Inhaber von Schuh Bode schrieb Brief an Politiker
Im Februar hat Bode in einen langen, persönlichen Brief drei Abgeordnete des Wahlkreises Herzogtum Lauenburg/Stormarn angeschrieben, in dem er mehrere Läden besitzt. Das Echo fiel sehr unterschiedlich aus. Der CDU-Abgeordnete Norbert Brackmann rief schnell zurück und bot Hilfe an, die SPD-Abgeordnete Nina Scheer antwortete per Post, der grüne Abgeordnete Konstantin von Notz reagierte nicht einmal. Bode lobt die Hilfen der Politik: Das Unternehmen beantragte Überbrückungshilfe 3 und hat bereits Zahlungen erhalten.
„Das hat sehr gut geklappt. Solche Hilfen gab es für den ersten Lockdown nicht, deshalb hat das Jahr 2020 deutliche Lücken gerissen.“ Dank der Hilfen werde das laufende Jahr besser.
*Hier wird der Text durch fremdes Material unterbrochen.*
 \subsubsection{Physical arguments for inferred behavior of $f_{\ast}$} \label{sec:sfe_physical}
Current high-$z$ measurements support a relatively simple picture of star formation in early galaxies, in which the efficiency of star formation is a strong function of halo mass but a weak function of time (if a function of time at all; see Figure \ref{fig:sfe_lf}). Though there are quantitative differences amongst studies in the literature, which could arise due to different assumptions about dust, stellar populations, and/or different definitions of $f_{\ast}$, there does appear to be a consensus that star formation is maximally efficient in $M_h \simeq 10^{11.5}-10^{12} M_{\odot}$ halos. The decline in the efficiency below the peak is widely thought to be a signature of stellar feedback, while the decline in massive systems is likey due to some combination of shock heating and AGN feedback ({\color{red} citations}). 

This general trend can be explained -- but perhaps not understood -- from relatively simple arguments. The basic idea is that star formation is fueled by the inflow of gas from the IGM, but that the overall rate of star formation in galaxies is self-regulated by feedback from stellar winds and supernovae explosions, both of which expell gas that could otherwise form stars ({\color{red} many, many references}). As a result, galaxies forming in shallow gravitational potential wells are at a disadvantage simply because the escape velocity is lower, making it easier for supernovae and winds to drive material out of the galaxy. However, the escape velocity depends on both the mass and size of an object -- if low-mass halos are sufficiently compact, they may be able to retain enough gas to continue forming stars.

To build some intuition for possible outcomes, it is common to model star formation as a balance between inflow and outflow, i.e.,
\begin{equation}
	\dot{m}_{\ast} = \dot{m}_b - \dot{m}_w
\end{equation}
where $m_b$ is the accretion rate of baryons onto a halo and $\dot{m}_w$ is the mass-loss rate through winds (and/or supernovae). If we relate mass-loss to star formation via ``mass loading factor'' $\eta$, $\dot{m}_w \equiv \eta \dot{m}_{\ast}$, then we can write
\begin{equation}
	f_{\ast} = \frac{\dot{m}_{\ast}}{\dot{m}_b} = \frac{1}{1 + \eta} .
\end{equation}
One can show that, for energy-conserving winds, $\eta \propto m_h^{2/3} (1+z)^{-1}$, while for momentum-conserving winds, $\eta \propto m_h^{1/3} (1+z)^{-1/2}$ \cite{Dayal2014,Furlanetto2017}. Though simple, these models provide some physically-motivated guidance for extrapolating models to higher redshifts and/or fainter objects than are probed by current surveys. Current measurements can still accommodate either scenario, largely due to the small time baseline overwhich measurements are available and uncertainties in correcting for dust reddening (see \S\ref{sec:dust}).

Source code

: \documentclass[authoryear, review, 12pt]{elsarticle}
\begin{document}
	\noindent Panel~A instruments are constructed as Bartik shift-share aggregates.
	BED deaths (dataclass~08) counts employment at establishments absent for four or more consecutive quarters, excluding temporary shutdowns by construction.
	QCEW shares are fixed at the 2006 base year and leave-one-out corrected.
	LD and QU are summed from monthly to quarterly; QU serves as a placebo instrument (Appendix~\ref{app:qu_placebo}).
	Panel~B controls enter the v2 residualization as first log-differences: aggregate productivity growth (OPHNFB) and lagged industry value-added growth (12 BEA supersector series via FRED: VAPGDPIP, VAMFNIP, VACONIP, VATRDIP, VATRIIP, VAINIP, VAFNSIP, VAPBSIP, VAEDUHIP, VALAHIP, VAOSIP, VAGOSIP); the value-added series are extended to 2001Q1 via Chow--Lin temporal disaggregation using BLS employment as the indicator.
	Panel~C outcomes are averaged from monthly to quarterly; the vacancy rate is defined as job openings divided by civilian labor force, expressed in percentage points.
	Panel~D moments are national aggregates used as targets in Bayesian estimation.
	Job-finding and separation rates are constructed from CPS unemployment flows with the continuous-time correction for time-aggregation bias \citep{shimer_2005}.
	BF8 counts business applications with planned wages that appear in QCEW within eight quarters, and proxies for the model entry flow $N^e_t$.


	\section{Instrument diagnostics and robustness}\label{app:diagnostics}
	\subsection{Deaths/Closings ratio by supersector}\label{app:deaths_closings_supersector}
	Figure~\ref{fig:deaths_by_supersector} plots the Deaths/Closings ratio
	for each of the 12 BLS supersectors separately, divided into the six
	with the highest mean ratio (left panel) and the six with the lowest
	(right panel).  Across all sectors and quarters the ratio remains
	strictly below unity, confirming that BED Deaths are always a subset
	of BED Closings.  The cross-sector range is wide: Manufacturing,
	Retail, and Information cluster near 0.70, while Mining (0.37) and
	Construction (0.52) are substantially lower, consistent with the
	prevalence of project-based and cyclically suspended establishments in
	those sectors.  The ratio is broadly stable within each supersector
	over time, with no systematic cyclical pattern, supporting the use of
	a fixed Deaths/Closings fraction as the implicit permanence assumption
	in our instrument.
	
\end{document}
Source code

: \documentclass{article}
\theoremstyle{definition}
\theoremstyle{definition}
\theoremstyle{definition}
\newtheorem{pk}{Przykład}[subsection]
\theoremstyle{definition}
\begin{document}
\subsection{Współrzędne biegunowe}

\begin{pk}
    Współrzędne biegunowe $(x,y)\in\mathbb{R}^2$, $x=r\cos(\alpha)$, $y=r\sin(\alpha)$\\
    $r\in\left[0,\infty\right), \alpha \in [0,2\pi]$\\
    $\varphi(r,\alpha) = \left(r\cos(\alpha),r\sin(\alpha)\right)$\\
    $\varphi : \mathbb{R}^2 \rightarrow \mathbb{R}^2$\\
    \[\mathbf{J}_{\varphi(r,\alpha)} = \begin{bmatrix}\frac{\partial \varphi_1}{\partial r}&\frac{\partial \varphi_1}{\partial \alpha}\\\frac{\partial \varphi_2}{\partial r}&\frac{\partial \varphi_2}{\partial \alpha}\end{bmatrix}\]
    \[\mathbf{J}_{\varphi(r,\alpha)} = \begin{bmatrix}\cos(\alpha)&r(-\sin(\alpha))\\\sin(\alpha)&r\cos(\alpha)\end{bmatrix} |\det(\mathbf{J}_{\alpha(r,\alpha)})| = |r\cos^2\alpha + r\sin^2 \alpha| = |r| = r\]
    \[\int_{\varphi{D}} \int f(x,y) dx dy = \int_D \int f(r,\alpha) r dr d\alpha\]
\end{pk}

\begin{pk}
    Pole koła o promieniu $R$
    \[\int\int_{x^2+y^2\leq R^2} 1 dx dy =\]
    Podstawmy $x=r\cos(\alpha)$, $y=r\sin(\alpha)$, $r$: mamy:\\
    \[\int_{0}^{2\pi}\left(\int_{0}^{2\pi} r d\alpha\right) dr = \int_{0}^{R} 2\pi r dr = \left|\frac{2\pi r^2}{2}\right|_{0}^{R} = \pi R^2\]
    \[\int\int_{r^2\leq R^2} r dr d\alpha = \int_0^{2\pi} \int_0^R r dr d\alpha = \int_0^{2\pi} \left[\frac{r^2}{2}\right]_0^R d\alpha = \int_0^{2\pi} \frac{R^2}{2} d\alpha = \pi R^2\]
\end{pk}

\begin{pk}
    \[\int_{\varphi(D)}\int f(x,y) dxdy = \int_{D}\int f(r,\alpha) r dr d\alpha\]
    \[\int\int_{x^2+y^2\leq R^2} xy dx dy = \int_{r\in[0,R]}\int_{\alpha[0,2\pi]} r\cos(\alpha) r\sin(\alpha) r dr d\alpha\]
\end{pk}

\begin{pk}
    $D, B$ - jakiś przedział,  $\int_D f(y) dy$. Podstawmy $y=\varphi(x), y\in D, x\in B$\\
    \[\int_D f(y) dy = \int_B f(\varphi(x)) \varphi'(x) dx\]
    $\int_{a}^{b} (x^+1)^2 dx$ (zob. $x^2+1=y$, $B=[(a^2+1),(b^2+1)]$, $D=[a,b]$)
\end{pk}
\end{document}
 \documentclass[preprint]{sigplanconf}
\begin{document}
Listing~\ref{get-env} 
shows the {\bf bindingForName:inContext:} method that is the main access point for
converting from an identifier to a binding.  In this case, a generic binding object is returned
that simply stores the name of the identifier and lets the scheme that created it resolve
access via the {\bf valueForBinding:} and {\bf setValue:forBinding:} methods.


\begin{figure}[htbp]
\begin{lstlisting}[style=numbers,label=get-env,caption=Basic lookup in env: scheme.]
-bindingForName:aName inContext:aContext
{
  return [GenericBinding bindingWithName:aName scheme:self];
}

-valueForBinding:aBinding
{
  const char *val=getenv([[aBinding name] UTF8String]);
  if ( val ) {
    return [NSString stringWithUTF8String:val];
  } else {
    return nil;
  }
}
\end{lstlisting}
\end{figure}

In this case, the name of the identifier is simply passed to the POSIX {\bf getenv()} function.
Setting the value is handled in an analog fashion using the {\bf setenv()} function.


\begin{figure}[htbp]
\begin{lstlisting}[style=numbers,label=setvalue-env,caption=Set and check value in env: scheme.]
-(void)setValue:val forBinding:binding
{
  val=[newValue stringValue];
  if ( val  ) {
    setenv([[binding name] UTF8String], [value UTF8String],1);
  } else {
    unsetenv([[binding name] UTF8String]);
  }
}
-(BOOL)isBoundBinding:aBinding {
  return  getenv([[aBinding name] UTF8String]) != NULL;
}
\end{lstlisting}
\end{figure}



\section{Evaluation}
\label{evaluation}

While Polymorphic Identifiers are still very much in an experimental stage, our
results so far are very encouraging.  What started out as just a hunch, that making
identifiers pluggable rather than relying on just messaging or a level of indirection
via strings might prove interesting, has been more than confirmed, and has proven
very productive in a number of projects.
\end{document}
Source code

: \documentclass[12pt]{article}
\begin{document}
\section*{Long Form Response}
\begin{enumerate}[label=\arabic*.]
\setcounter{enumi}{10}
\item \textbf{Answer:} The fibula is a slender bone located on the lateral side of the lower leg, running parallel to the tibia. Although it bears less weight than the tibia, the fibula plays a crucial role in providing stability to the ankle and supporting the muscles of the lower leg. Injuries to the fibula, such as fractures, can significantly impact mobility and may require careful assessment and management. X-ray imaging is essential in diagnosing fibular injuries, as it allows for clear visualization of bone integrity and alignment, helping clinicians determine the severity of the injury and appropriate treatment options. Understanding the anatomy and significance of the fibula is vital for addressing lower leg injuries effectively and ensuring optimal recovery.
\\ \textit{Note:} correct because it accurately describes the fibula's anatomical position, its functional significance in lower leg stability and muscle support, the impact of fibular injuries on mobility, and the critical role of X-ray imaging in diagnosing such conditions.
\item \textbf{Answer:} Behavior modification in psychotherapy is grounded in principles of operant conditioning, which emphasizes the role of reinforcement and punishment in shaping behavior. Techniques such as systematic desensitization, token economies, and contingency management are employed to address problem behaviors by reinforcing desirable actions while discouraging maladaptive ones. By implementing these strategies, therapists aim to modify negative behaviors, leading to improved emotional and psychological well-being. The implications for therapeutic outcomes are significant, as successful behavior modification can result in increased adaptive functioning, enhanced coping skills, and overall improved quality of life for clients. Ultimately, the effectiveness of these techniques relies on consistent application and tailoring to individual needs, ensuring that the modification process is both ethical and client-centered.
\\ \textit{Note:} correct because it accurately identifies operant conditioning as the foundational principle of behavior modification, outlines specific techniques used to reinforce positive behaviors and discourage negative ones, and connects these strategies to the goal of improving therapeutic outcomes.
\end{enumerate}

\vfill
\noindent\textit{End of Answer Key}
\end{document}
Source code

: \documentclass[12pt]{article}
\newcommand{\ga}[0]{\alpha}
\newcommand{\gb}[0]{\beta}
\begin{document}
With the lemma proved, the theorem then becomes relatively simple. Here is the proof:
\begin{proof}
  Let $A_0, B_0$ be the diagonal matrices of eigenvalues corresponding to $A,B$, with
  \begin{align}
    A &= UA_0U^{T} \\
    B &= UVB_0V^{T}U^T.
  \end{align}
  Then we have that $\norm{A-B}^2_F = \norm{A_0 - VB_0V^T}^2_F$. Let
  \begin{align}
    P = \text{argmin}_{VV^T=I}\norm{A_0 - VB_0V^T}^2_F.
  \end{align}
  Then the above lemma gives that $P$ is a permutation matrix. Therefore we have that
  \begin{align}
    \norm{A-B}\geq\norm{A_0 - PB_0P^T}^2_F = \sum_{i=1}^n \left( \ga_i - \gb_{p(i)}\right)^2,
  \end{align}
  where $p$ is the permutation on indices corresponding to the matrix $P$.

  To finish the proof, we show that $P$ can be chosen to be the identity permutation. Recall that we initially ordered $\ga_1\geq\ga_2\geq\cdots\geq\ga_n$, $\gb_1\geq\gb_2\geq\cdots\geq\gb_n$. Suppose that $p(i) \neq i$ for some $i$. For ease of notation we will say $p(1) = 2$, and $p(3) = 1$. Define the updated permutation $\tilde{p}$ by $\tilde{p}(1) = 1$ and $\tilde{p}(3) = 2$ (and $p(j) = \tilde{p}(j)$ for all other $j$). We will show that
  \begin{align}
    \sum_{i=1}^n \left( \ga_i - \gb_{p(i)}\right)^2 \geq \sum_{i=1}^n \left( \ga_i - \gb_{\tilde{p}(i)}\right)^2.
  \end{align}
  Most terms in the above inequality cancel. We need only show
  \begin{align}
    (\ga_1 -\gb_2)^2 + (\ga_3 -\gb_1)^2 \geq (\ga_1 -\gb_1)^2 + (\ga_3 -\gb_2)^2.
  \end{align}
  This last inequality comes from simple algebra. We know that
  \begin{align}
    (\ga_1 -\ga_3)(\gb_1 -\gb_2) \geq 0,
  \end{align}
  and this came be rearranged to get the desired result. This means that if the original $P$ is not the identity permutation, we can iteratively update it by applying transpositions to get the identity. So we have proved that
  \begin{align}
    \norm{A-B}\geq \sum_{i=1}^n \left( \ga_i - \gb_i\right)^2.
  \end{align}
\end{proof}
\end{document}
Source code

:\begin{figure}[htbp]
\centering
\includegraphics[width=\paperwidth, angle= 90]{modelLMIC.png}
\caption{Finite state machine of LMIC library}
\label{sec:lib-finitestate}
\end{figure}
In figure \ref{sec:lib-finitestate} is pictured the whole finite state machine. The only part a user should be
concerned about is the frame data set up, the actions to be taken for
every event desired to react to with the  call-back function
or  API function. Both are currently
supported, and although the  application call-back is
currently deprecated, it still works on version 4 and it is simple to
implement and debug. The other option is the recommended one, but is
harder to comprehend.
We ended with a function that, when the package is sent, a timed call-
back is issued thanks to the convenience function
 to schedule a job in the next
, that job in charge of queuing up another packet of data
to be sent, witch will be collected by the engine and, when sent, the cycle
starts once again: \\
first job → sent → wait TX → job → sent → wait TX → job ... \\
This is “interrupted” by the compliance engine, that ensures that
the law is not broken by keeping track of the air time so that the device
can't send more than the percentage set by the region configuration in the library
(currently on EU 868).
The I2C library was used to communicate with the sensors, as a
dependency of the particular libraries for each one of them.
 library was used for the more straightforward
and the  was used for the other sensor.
Trotzdem blickt er mit gemischten Gefühlen in die Zukunft. „Wir müssen die Schuhe ein halbes Jahr vorher bestellen, das sind auch Modeprodukte. Es geht mittlerweile um die dritte Saison“, sagt Bode.
„Wir geben nicht auf. Ich bin angriffslustig"
Mit den neuen Vorgaben durch den Senat könne das Geschäft wieder anspringen. Allerdings rechnet Bode nicht mit einer raschen Rückkehr zu alten Umsätzen: „Einkaufen ist ein Gesamterlebnis, bei dem beispielsweise auch der Kaffee zwischendurch oder der Theaterbesuch danach dazugehören. Das aber kommt erst wieder zurück, wenn alle Beschränkungen fallen.“
Für das traditionsreiche Schuhhaus ist er gleichwohl optimistisch: „Wir geben nicht auf. Ich bin angriffslustig. Die Großeltern haben den Krieg überstanden, wir haben schon manches erlebt.“ So zuversichtlich ist er für die Branche insgesamt aber nicht: „Viele werden auf der Strecke bleiben. Der Prozess geht ja schon länger. Wenn die Hilfen nicht bald fließen, wird es für viele eng“, sagt er. „Dass die Umsätze nicht gleich durch die Decke gehen werden, ist klar“, sagt auch Geschäftsführerin Brigitte Nolte.
Ein Kunde pro zehn Quadratmeter in Hamburgs Läden
Aus anderen Bundesländern wisse man, dass die Kunden nicht gleich mit der Öffnung in einen Konsumrausch verfallen. Der Einzelhandelsverband Nord rechnet zunächst nicht mit einem großen Ansturm und überfüllten Geschäften. Allerdings können sich durchaus bei manchen Läden Schlangen bilden: „Das haben wir gerade bei Geschäften gesehen, die sich an Teenager richten.“
Mit der großzügigen Regelung von einem Kunden pro zehn Quadratmeter Verkaufsfläche können die Hamburger Händler leben. Auch die Kontaktnachverfolgung mit der Luca-App dürfte kein Problem sein. „Die Freude ist groß“, sagt Engler. Sie spüre einen verhaltenen Optimismus.
Hamburger Senat schließt Testpflicht nicht aus
Doch damit könne es schnell vorbei sein: Der Senat hat eine Schnelltestpflicht nicht ausgeschlossen, sollte die Sieben-Tage-Inzidenz nicht stabil unter 50 liegen. „Wir hoffen, dass der Senat das nicht gleich wahr macht und sich nicht allein an den Inzidenzen orientiert“, sagte Nolte. „Eine Testpflicht ist wirtschaftlich nicht tragbar.“ Für viele wäre sie womöglich der Todesstoß.